Hit the two week mark today. As with most commitments, it has now evolved into a struggle not just to do, but to be mindful of the reasons I am doing. Staying away from the obvious processed foods has become easier — no chocolate for 2 weeks is what I am most impressed with, and I realized I didnt really craved boxed cookies to begin with. There is just something so much more alluring and, well, real, about the fresh ones. My consumption of sweets has plummeted, and fruit has become the natural substitute. I recently regained an appreciation for bosc pears, which I prefer to most apples, as it turns out. I want to try baking with them sometime soon. They seem pretty similar to Asian pears, which are also so good. When I was young, my family would go out to Brooklyn to visit my cousins and my aunt would almost always greet us with a plate of Asian pears, cut up and ready to be devoured. And there were almost always more waiting in the wings.

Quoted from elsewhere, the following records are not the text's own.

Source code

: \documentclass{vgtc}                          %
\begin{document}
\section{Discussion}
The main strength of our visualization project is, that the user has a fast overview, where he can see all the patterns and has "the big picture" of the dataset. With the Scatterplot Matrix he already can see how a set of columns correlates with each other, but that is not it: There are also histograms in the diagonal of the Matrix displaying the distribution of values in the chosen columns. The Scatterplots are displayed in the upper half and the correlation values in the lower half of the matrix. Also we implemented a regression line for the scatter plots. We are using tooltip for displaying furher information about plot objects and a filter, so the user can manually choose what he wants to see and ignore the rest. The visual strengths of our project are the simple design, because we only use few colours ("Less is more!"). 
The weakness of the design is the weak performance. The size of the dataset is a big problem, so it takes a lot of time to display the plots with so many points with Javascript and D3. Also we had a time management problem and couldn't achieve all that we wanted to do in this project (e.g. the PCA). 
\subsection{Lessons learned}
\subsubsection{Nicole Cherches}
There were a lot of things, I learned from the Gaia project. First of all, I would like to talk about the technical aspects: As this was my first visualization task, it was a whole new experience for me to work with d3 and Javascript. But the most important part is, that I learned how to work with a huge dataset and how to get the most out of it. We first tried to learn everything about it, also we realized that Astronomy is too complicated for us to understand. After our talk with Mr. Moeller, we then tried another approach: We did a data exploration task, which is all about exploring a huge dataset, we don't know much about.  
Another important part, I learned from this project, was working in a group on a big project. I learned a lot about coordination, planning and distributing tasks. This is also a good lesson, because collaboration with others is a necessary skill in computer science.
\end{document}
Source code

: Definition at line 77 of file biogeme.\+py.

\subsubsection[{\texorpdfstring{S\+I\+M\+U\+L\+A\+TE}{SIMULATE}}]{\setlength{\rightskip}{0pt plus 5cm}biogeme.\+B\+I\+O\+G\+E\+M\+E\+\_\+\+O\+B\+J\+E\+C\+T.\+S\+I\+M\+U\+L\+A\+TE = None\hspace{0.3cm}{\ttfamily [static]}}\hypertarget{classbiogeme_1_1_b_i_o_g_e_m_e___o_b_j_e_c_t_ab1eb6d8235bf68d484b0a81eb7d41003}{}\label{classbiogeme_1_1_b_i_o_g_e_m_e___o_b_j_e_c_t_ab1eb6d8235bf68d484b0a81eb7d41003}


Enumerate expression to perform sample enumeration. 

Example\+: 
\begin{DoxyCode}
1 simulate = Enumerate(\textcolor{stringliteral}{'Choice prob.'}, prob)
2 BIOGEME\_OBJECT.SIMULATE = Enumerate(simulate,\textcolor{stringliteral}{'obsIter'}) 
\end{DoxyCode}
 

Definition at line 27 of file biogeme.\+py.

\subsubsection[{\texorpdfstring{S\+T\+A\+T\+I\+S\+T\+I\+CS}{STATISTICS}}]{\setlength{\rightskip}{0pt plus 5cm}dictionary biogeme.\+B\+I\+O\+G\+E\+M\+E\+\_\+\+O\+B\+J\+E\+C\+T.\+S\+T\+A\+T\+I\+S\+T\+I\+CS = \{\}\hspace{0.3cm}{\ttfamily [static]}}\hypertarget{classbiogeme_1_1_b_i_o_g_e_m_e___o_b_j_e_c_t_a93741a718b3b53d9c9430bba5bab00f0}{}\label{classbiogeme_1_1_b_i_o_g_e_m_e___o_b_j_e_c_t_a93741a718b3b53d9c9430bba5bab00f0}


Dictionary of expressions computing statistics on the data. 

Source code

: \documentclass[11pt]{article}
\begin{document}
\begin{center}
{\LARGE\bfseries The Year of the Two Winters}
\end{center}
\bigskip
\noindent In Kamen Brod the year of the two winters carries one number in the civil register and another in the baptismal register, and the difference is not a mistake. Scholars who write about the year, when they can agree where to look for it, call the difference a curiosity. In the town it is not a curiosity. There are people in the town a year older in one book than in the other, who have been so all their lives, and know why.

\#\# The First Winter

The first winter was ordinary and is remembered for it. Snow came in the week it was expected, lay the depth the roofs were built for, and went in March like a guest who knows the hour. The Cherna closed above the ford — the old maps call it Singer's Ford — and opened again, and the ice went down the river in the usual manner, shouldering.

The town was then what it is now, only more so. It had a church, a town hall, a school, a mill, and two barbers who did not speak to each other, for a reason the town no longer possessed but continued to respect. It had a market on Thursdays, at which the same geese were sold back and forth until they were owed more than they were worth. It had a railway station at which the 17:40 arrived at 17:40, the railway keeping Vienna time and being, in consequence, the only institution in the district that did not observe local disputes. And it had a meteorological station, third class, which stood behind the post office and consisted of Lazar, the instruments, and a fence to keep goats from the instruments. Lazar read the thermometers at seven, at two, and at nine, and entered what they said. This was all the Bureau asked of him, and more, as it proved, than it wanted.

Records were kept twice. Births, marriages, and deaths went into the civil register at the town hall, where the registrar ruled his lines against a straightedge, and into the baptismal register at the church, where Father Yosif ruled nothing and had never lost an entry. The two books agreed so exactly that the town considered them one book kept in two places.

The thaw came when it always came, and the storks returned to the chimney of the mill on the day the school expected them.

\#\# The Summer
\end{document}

But God knows I have not been perfect. Far from it, and some days I also realize I have eaten things in the past that I should not have, and should have known that I should not have had I stopped to think about it. Like any pizza that is not made with fresh cheese, which is 99% of the pizza out there. Love Pinnochio’s but their cheese is not kicking and screaming. So yes, no pizza not made with fresh cheese from hereon out. I suppose one could argue that cheese, the product, is by definition a processed food, since it requires handling and altering to make. But no unnatural ingredients need be added to make cheese (though preserving its shelf life is a different story), so what is done to it enhances and elevates the natural goodness of milk. From my pov, what is done to milk to make cheese amounts to taking the original ingredient and creating another edible form of itself — the latter still being a wholly natural product, in its unpreserved state. Same argument I would apply to olives.
Some days I catch myself saying no to food without remembering why, and such an action becomes pointless when that happens. The whole point is embedded in the why, and if I forget that, then I might as well eat that chocolate with the almonds and toffee bits, or ben and jerry’s chunky monkey. The challenge to forgo food for a purpose, that is tricky. I can see why sometimes vegetarians lose sight of why they don’t eat meat, and become so accustomed to doing it that eventually it loses significance. The lifestyle is no longer a gesture of defiance or resistance or a statement. I find that a sad place to be and I can see myself trickling toward that, and it is difficult to actively recall one’s motives. Some philosopher said man is his desires, but I think we can just as easily be our habits. In fact, that might be the more predominant state of existence, complacency. It’s a bitch to live for something.